Before you can tackle your debt, you have to get real with it — and that means facing it head-on and adding up every last cent. As terrifying as that stack of overdue bills may be, you can't create a plan of attack without understanding how much you actually owe.
First, identify all of your outstanding debts — car notes, student loans, credit card debts, and personal IOUs. Next, write down the interest rate for each debt, plus the payback terms. Scary stuff, we know, but we'll show you how to tame that monster.
Armed with these details, make a payback priority list. Then, pay as much as you can toward your debt. One option is to pay back your debt by tackling the highest interest rates first. The higher the rate, the greater priority it should be to pay this back. This is the financially smarter strategy, since you pay less in interest to your creditors.
As an alternative, you can tackle your debt in order of balance (in other words, how much you owe). Knock out small balances first, and tackle the bigger debts later. This is the emotionally happier strategy, since you feel better when you close out debts completely.
Don't stress about choosing the "right" one. Either strategy is better than no strategy, since ignoring your debt problem makes it worse.
If there were ever a time to go above and beyond, this is it. Make sure your strategy includes paying more than just the minimum on your credit card debt. For instance, let's say you have $10,000 in debt at 20% interest. If you pay only the minimum, you will get out of this debt in 67 years...after paying $46,168 in interest. See what this means for your real-life situation by using theFederal Reserve’s minimum payment calculator.
To help speed up your payoff and pay less in interest, use these two tricks:
1. Make your payments early in the billing cycle — waiting till the due date costs you more in interest.
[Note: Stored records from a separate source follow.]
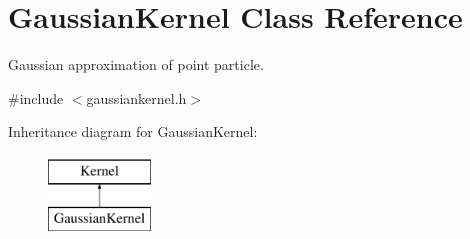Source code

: \hypertarget{classGaussianKernel}{\section{\-Gaussian\-Kernel \-Class \-Reference}
\label{classGaussianKernel}
}


\-Gaussian approximation of point particle.  




{\ttfamily \#include $<$gaussiankernel.\-h$>$}

\-Inheritance diagram for \-Gaussian\-Kernel\-:\begin{figure}[H]
\begin{center}
\leavevmode
\includegraphics[height=2.000000cm]{classGaussianKernel}
\end{center}
\end{figure}
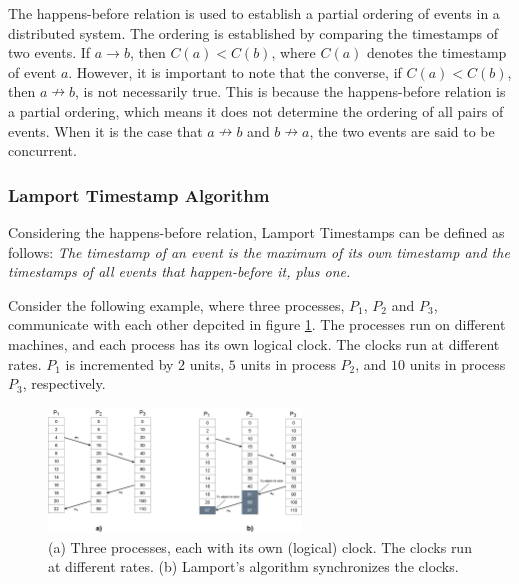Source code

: \documentclass{article}
\begin{document}
    The happens-before relation is used to establish a partial ordering of events in a distributed system. The ordering is established by comparing the timestamps of two events. If $a \rightarrow b$, then $C(a) < C(b)$, where $C(a)$ denotes the timestamp of event $a$. However, it is important to note that the converse, if $C(a) < C(b)$, then $a \nrightarrow b$, is not necessarily true. This is because the happens-before relation is a partial ordering, which means it does not determine the ordering of all pairs of events. When it is the case that $a \nrightarrow b$ and $b \nrightarrow a$, the two events are said to be concurrent.

  \subsubsection{Lamport Timestamp Algorithm}\label{sec:lamport_timestamp_algorithm}
    Considering the happens-before relation, Lamport Timestamps can be defined as follows: \textit{The timestamp of an event is the maximum of its own timestamp and the timestamps of all events that happen-before it, plus one.} 

    Consider the following example, where three processes, $P_1$, $P_2$ and $P_3$, communicate with each other depcited in figure \ref{fig:lamport_timestamp}. The processes run on different machines, and each process has its own logical clock. The clocks run at different rates. $P_1$ is incremented by $2$ units, $5$ units in process $P_2$, and $10$ units in process $P_3$, respectively.
    \begin{figure}[h!]
      \centering
      \includegraphics[width=0.6\textwidth]{img/lamport_timestamp.png}
      \caption{(a) Three processes, each with its own (logical) clock. The clocks run at different rates. (b) Lamport's algorithm synchronizes the clocks.}
      \label{fig:lamport_timestamp}
    \end{figure}
\end{document}
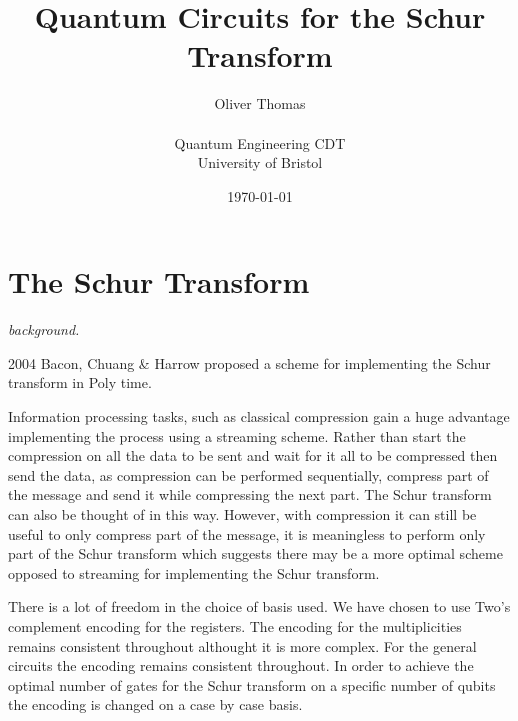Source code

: \documentclass[12pt]{article}
\begin{document}

    \title{Quantum Circuits for the Schur Transform}
    \author{Oliver Thomas \\[0.5em] \\ Quantum Engineering CDT \\ University of Bristol}
    \date{\today}
    \maketitle

%

%
%
%
%

%

%

\section{The Schur Transform}

\textit{background.}

2004 Bacon, Chuang \& Harrow proposed a scheme for implementing the Schur transform in Poly time. 


Information processing tasks, such as classical compression gain a huge advantage implementing the process
using a streaming scheme. Rather than start the compression on all the data to be sent and wait for it all to
be compressed then send the data, as compression can be performed sequentially, compress part of the message
and send it while compressing the next part. The Schur transform can also be thought of in this way. However,
with compression it can still be useful to only compress part of the message, it is meaningless to perform only
part of the Schur transform which suggests there may be a more optimal scheme opposed to streaming for 
implementing the Schur transform.      

There is a lot of freedom in the choice of basis used. We have chosen to use Two's complement encoding for the registers. The encoding for the multiplicities remains consistent throughout althought it is more complex. For the general circuits the encoding remains consistent throughout. In order to achieve the optimal number of gates for the Schur transform on a specific number of qubits the encoding is changed on a case by case basis. 
\end{document}
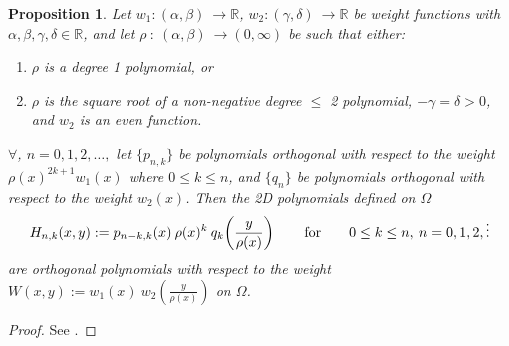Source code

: \documentclass[11pt, oneside]{article}   	%
\newcommand{\R}{\mathbb{R}}
\newcommand{\hdop}{H}
\newcommand{\hdopnk}{\hdop_{n,k}}
\newtheorem{proposition}{Proposition}
\begin{document}
\begin{proposition}\label{prop:construction}
Let \(w_1 : (\alpha,\beta) \: \to \R\), \(w_2 : (\gamma,\delta) \: \to \R\) be weight functions with \(\alpha,\beta,\gamma,\delta \in \R\), and let \(\rho \: : \: (\alpha,\beta) \: \to (0,\infty)\) be such that either:
\begin{enumerate}
\item  \(\rho\) is a degree 1 polynomial, or 
\item \(\rho\) is the square root of a non-negative degree \(\le\) 2 polynomial, \(-\gamma = \delta > 0\), and \(w_2\) is an even function.
\end{enumerate}
$\forall$, $n = 0,1,2,\dots, $ let $\{p_{n,k}\}$ be polynomials orthogonal with respect to the weight $\rho(x)^{2k+1} w_1(x)$ where $0 \le k \le n$, and $\{q_{n}\}$ be polynomials orthogonal with respect to the weight $w_2(x)$. Then the 2D polynomials defined on $\Omega$
$$
\hdopnk(x,y) := p_{n-k,k}(x) \: \rho(x)^k \: q_k\fpr(\frac{y}{\rho(x)}) \qquad\hbox{for} \qquad 0 \le k \le n, \: n = 0,1,2,\dots
$$
are orthogonal polynomials with respect to the weight \(W(x,y) := w_1(x) \: w_2(\frac{y}{\rho(x)}) \) on $\Omega$. 
\end{proposition}
\begin{proof}
See \cite[p55--56]{dunkl2014orthogonal}.
\end{proof}
\end{document}
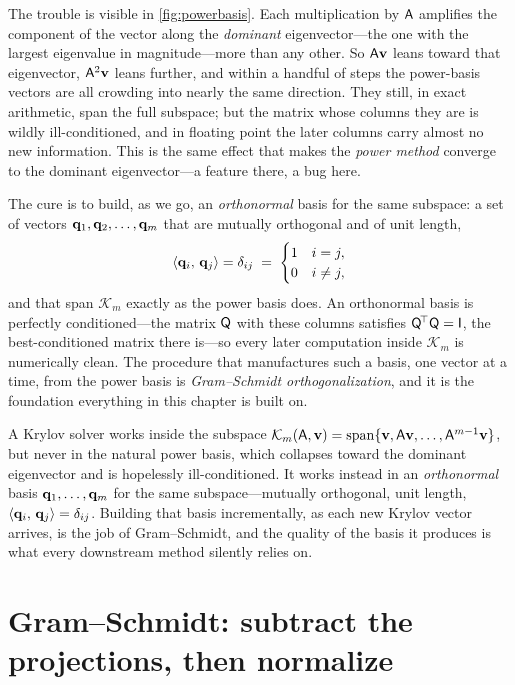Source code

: The trouble is visible in \cref{fig:powerbasis}. Each multiplication by $\mat{A}$
amplifies the component of the vector along the \emph{dominant} eigenvector---the
one with the largest eigenvalue in magnitude---more than any other. So $\mat{A}\vv$
leans toward that eigenvector, $\mat{A}^2\vv$ leans further, and within a handful
of steps the power-basis vectors are all crowding into nearly the same direction.
They still, in exact arithmetic, span the full subspace; but the matrix whose
columns they are is wildly ill-conditioned, and in floating point the later columns
carry almost no new information. This is the same effect that makes the
\emph{power method} converge to the dominant eigenvector---a feature there, a bug
here.

The cure is to build, as we go, an \emph{orthonormal} basis for the same subspace:
a set of vectors $\vq_1, \vq_2, \dots, \vq_m$ that are mutually orthogonal and of
unit length,
\[
  \inner{\vq_i}{\vq_j} = \delta_{ij}
    \;=\;
    \begin{cases} 1 & i = j,\\ 0 & i \ne j, \end{cases}
\]
and that span $\mathcal{K}_m$ exactly as the power basis does. An orthonormal basis
is perfectly conditioned---the matrix $\mat{Q}$ with these columns satisfies
$\mat{Q}^{\!\top}\mat{Q} = \mat{I}$, the best-conditioned matrix there is---so every
later computation inside $\mathcal{K}_m$ is numerically clean. The procedure that
manufactures such a basis, one vector at a time, from the power basis is
\emph{Gram--Schmidt orthogonalization}, and it is the foundation everything in this
chapter is built on.

\begin{keyidea}
A Krylov solver works inside the subspace
$\mathcal{K}_m(\mat{A},\vv) = \operatorname{span}\{\vv, \mat{A}\vv, \dots,
\mat{A}^{m-1}\vv\}$, but never in the natural power basis, which collapses toward
the dominant eigenvector and is hopelessly ill-conditioned. It works instead in an
\emph{orthonormal} basis $\vq_1,\dots,\vq_m$ for the same subspace---mutually
orthogonal, unit length, $\inner{\vq_i}{\vq_j} = \delta_{ij}$. Building that basis
incrementally, as each new Krylov vector arrives, is the job of Gram--Schmidt, and
the quality of the basis it produces is what every downstream method silently
relies on.
\end{keyidea}

\section{Gram--Schmidt: subtract the projections, then normalize}
\label{sec:gschmidt}

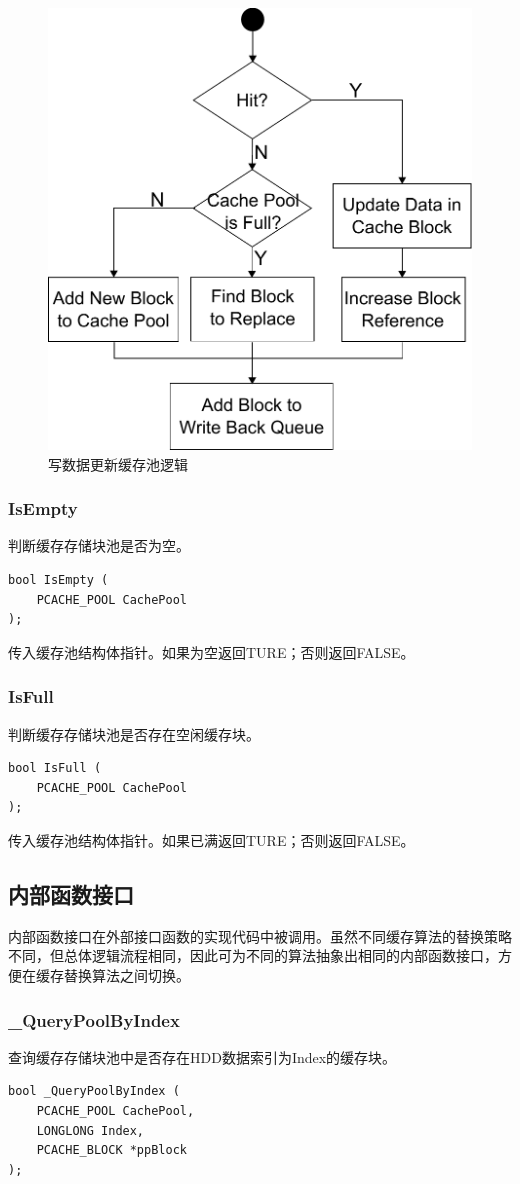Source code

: \begin{figure}[!ht]
\centering
\includegraphics[width=0.6\linewidth]{./graph/write-update-pool}
\caption{写数据更新缓存池逻辑}
\label{fig:write-update-pool}
\end{figure}

\subsubsection{IsEmpty}
判断缓存存储块池是否为空。
\begin{lstlisting}
bool IsEmpty (
    PCACHE_POOL CachePool
);
\end{lstlisting}

传入缓存池结构体指针。如果为空返回TURE；否则返回FALSE。

\subsubsection{IsFull}
判断缓存存储块池是否存在空闲缓存块。
\begin{lstlisting}
bool IsFull (
    PCACHE_POOL CachePool
);
\end{lstlisting}

传入缓存池结构体指针。如果已满返回TURE；否则返回FALSE。

\subsection{内部函数接口}

内部函数接口在外部接口函数的实现代码中被调用。虽然不同缓存算法的替换策略不同，但总体逻辑流程相同，因此可为不同的算法抽象出相同的内部函数接口，方便在缓存替换算法之间切换。

\subsubsection{\_QueryPoolByIndex}
查询缓存存储块池中是否存在HDD数据索引为Index的缓存块。
\begin{lstlisting}
bool _QueryPoolByIndex (
    PCACHE_POOL CachePool,
    LONGLONG Index,
    PCACHE_BLOCK *ppBlock
);
\end{lstlisting}

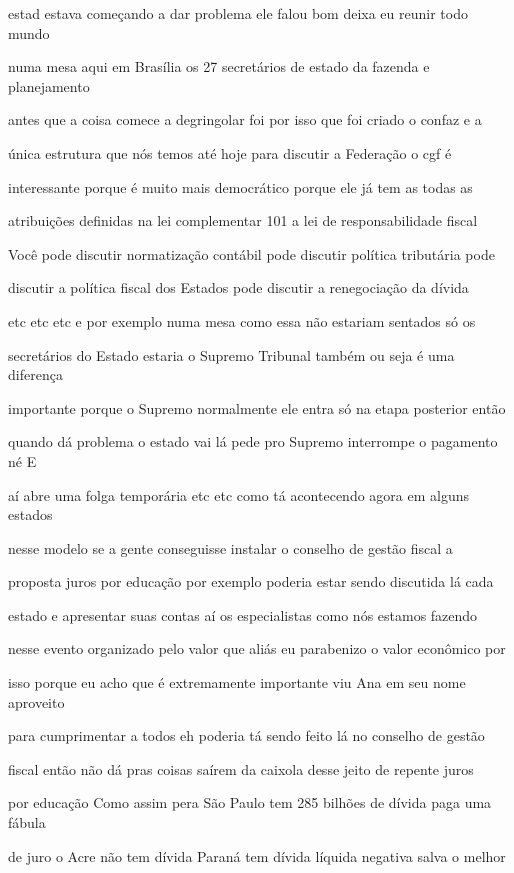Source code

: \documentclass[a4paper,12pt]{article}
\begin{document}
estad estava começando a dar problema ele falou bom deixa eu reunir todo mundo

numa mesa aqui em Brasília os 27 secretários de estado da fazenda e planejamento

antes que a coisa comece a degringolar foi por isso que foi criado o confaz e a

única estrutura que nós temos até hoje para discutir a Federação o cgf é

interessante porque é muito mais democrático porque ele já tem as todas as

atribuições definidas na lei complementar 101 a lei de responsabilidade fiscal

Você pode discutir normatização contábil pode discutir política tributária pode

discutir a política fiscal dos Estados pode discutir a renegociação da dívida

etc etc etc e por exemplo numa mesa como essa não estariam sentados só os

secretários do Estado estaria o Supremo Tribunal também ou seja é uma diferença

importante porque o Supremo normalmente ele entra só na etapa posterior então

quando dá problema o estado vai lá pede pro Supremo interrompe o pagamento né E

aí abre uma folga temporária etc etc como tá acontecendo agora em alguns estados

nesse modelo se a gente conseguisse instalar o conselho de gestão fiscal a

proposta juros por educação por exemplo poderia estar sendo discutida lá cada

estado e apresentar suas contas aí os especialistas como nós estamos fazendo

nesse evento organizado pelo valor que aliás eu parabenizo o valor econômico por

isso porque eu acho que é extremamente importante viu Ana em seu nome aproveito

para cumprimentar a todos eh poderia tá sendo feito lá no conselho de gestão

fiscal então não dá pras coisas saírem da caixola desse jeito de repente juros

por educação Como assim pera São Paulo tem 285 bilhões de dívida paga uma fábula

de juro o Acre não tem dívida Paraná tem dívida líquida negativa salva o melhor
\end{document}
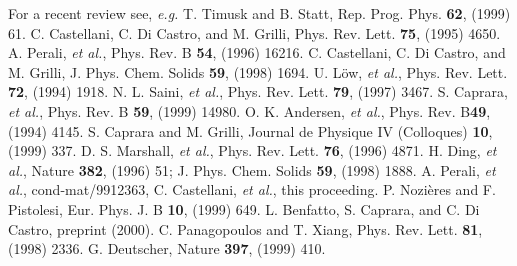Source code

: \documentclass[twoside]{article}
\begin{document}
\begin{thebibliography}{9}

 For a recent review see, {\it e.g.} T. Timusk and 
B. Statt, Rep. Prog. Phys. {\bf 62}, (1999) 61.
 C. Castellani, C. Di Castro, and M. Grilli, 
Phys. Rev. Lett. {\bf 75}, (1995) 4650.
 A. Perali, {\sl et al.}, 
Phys. Rev. B {\bf 54}, (1996) 16216.
 C. Castellani, C. Di Castro, and M. Grilli, 
J. Phys. Chem. Solids {\bf 59}, (1998) 1694.
 U. L\"{o}w, {\sl et al.}, Phys. Rev. Lett. {\bf 72}, (1994) 1918.
 N. L. Saini, {\sl et al.}, Phys. Rev. Lett. {\bf 79}, (1997) 
3467.
 S. Caprara, {\sl et al.}, 
Phys. Rev. B {\bf 59}, (1999) 14980.
 O. K. Andersen, {\em et al.}, Phys. Rev. B{\bf 49}, 
(1994) 4145.
 S. Caprara and M. Grilli, 
Journal de Physique IV (Colloques) {\bf 10}, (1999) 337.
 D. S. Marshall, {\em et al.}, Phys. Rev. Lett. {\bf 76}, 
(1996) 4871.
 H. Ding, {\em et al.}, Nature {\bf 382}, (1996) 51; 
J. Phys. Chem. Solids {\bf 59}, (1998) 1888.
 A. Perali, {\sl et al.}, cond-mat/9912363, 
C. Castellani, {\sl et al.}, this 
proceeding.
 P. Nozi\`{e}res and F. Pistolesi, Eur. Phys. J. B {\bf 10}, 
(1999) 649.
 L. Benfatto, S. Caprara, and C. Di Castro, preprint (2000).
 C. Panagopoulos and T. Xiang, Phys. Rev. Lett. {\bf 81}, (1998) 
2336.
 G. Deutscher, Nature {\bf 397}, (1999) 410.
\end{thebibliography}
\end{document}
If you can’t afford to make the whole payment early, make multiple smaller payments throughout the month, such as half-payments twice a month.
2. Pay a constant amount, even as your balance and minimum required payments decline. This speeds up your debt payoff considerably — even more than the first trick.
So...what if you're seriously
in debt? If your total outstanding debt (not including mortgages) is multiples of your annual income, or you cannot afford even the minimum payments on all of your debt, try working with a credit counselor. (Check the National Foundation for Credit Counseling
for certified counselors and agencies.) A counselor can help you with a debt management plan, or even filing for bankruptcy. Keep in mind, bankruptcy filings stay on your credit report for 10 years — impacting your ability to get loans, and even jobs or apartments — so, use this only as a last resort.
Oh, and those commercials and newspaper ads that promise "easy" debt relief? Skip them. A lot of scam artists operate in this field. If the process sounds quick and easy, it's probably a scam.
Start by creating a realistic budget that allows for some splurges while still keeping expenses below your income. Just as you tracked every cent that you used to owe, plan out your monthly budget down to the last dollar. (It's fine to leave some "mad money" that can be used just for fun.)
And, once you've paid down your debt, the next challenge is to improve your credit. (More on this in May!) Start by using credit cards for small purchases, then paying off the balance in full each month. If you consider taking out future loans, be aggressive in seeking out those with low interest rates (and don't take out more than you'll be able to pay back comfortably). Little steps like this will go a long way toward building a stellar credit score — and proving that you canbe a money badass, no matter your financial past.